Cycling to work can bring with it many benefits, not just to your health. In aid of National Ride2Work Day, here are 10 reasons why riding your bike can help you move up the corporate ladder.
Commuter cycling is growing in popularity among people who are fast discovering it's an efficient, effective and environmentally friendly alternative to driving or catching the train. While the added health benefits of a 30-minute-plus cycle each day may be obvious, many people are unaware of the other rewards of riding to work.
Cycling your daily commute to work to stay healthy
Instead of sitting about while you travel to work, you get a great aerobic workout. You'll arrive at work energised and ready for action. Riding develops excellent cardiovascular fitness as well as building muscle strength and endurance. A 15-minute ride to and from work will add half an hour of aerobic conditioning to your day. Pedalling at a high cadence uses predominantly slow-twitch fibres known for their endurance capacity. Slow-twitch fibres are good at using fat for a fuel source. Cycling may be a great way for you to burn off any unwanted kilos.
Being a weight-supported exercise, it is low impact and therefore good for anyone with joint problems. It's also beneficial for those who may be carrying a little extra weight. Injury rates associated with cycling are very low.
Cycling to work saves time
In city areas, it can take less time to ride to work than it does to commute via car or public transport. Take Central London for example. An average 6.5km travel takes 90 minutes on foot, 40 minutes in a car, 430 minutes on the tube and 22 minutes on a bike. This pattern is echoed across many major cities around the globe.
There is also a tendency to take shorter showers and get ready quicker at work. Carrying work clothes is easier than you might think. There are many non-crush fabrics now available. Preparing your clothes the night before further speeds up your morning routine.
Riding a bike helps save the environment
While car exhausts are pumping out dangerous greenhouse gases, pedal power creates no nasty emissions. It's a renewable energy source! Research into the relative energy efficiency of transport modes has shown that a 5km trip in a loaded bus uses 24 times more energy (per person) than riding a bike the same distance. A single-occupant car will use approximately 84 times more energy.
Fewer cars on the road mean less wear and tear on the roads themselves. With less congestion, cars can travel at a more constant speed which uses much less energy than the stop-start nature of traffic jams.
Savour the great outdoors on your bike
Instead of arriving harassed off a packed commuter train, or from time spent sitting on a congested road, you'll get to enjoy the outdoors and see the changing seasons. You can immerse yourself in the fresh air and sunshine. Being in the elements may be considered a drawback in winter. However, with the right gear, you'll be safe and dry. You'll also have the added benefit of not being stuck in traffic and getting home earlier.

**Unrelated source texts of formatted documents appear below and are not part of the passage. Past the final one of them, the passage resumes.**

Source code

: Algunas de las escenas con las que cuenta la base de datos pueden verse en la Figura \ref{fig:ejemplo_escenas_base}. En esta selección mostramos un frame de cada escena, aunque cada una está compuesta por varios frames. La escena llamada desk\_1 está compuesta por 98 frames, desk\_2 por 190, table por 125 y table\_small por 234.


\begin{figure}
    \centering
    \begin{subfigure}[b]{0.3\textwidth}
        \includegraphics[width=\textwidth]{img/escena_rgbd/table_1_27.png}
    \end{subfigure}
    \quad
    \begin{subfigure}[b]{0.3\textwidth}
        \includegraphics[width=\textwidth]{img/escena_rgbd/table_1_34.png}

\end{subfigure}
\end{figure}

Cycling to work means parking is a breeze
No fighting for car parks or forking out huge sums for a weekly car space. Many people just pedal up to work and lock their bike in a secure area. You'll find many car parks now have areas for bikes. Furthermore, more employers are considering and planning bike parking and end of trip facilities in the workplace.
You'll get the satisfaction of sailing past stationary cars on jammed roads
Cycling is often more time-efficient, especially during peak times. Travelling under your own steam means you are able to avoid traffic jams. Cycling helps ease traffic congestion by reducing the number of cars on the road. The cars that are on their might get a faster trip home as a result. Reduced congestion improves the efficiency of the transport system.

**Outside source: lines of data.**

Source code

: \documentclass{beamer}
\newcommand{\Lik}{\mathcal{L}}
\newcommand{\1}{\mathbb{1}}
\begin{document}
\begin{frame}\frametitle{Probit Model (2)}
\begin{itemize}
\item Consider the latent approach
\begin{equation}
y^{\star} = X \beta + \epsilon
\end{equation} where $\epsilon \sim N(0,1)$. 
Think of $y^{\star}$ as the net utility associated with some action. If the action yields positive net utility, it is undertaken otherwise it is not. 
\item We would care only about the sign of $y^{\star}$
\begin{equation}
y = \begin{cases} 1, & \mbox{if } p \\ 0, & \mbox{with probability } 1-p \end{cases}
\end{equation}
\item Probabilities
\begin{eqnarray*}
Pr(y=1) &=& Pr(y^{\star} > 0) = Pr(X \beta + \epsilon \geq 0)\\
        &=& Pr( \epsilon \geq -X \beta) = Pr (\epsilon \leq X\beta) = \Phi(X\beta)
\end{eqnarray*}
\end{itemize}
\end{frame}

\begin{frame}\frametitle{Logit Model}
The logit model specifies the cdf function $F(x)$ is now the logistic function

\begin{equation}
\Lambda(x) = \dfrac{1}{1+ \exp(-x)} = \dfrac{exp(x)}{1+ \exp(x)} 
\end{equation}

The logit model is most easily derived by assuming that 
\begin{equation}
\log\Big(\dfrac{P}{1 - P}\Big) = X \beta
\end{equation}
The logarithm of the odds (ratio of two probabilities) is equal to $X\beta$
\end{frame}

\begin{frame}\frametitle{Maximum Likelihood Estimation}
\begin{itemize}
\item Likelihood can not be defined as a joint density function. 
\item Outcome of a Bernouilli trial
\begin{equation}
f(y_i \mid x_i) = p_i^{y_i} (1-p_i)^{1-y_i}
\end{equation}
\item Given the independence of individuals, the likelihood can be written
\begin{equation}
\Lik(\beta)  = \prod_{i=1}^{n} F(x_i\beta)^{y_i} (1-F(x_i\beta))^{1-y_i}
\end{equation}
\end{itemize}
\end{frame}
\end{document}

What if there are no bike paths near me?
If you don't have an off-road route or marked bike path, the best option is to get on Google Maps. Choose the most direct route. You can look at side streets or quieter roads nearby and design a route using less busy roads. Trial the route on a weekend to get your bearings, check the time required and make sure it's appropriate.
Meeting fellow commuters
Cycling is a very social activity since you are out in the community after all. You can make lots of new friends at the lights, or the bike racks. You might get to know your neighbours better as you say hello when you ride past. Cyclists tend to be more social and stop to give a hand if you are pulled over making some adjustments to your bike.
Cycling to work helps you save money
Riding saves petrol money, car expenses and wear and tear on your vehicle. Not to mention the cost of train tickets or bus fares. You can make a substantial saving throughout the year if you no longer have to pay the cost of that weekly commuter ticket. Even if you had to buy a new bike, a standard hybrid bike could pay for itself in a few months.
The convenience of freedom
While public transport has a set route, you can alter your course when you're on your bike. Maybe you need to pick up milk? Perhaps you need to drop off an item at the post office or see friends. You can also take short trips across town for meetings or to run errands. Perhaps at lunchtime, or at a time that best suits you. You are not constrained to the road or transport timetables. Access bike tracks and shared pedestrian pathways to shorten your commute.
Psychological benefits of cycling to work
Travelling alone gives you time by yourself to think and plan. There's no radio or music player to distract you - only your thoughts. You can mull over any issues you've been pondering. The bike saddle is often a great place to dream up new ventures or initiatives. Research suggests that employees who cycle have less sick days and have a more positive outlook on life.